→ Saved data entries
···

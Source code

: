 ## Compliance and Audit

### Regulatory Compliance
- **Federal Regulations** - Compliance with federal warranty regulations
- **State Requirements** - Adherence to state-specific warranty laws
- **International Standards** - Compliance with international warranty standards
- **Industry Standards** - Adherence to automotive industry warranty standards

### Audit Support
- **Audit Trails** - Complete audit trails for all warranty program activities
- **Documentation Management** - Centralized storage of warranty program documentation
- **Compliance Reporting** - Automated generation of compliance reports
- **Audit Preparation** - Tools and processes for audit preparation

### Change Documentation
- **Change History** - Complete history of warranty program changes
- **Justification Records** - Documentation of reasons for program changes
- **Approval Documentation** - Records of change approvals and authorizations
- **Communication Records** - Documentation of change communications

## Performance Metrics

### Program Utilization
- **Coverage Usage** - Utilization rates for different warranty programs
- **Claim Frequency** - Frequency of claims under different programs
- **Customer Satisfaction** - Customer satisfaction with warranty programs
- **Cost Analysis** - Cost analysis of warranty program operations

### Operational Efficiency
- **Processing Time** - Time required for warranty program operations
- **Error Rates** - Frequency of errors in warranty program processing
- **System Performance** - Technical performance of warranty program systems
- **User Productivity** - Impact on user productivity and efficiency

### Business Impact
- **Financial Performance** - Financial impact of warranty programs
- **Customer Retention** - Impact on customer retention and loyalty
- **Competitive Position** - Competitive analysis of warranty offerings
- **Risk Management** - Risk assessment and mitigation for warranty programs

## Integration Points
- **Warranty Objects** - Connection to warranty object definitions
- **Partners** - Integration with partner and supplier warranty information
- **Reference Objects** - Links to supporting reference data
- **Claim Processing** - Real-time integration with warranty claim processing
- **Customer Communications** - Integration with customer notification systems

···

Lines to set down from above: the line with "## Performance Metrics", the line with "- **Error Rates**", and every line between, each exactly as written.

## Performance Metrics

### Program Utilization
- **Coverage Usage** - Utilization rates for different warranty programs
- **Claim Frequency** - Frequency of claims under different programs
- **Customer Satisfaction** - Customer satisfaction with warranty programs
- **Cost Analysis** - Cost analysis of warranty program operations

### Operational Efficiency
- **Processing Time** - Time required for warranty program operations
- **Error Rates** - Frequency of errors in warranty program processing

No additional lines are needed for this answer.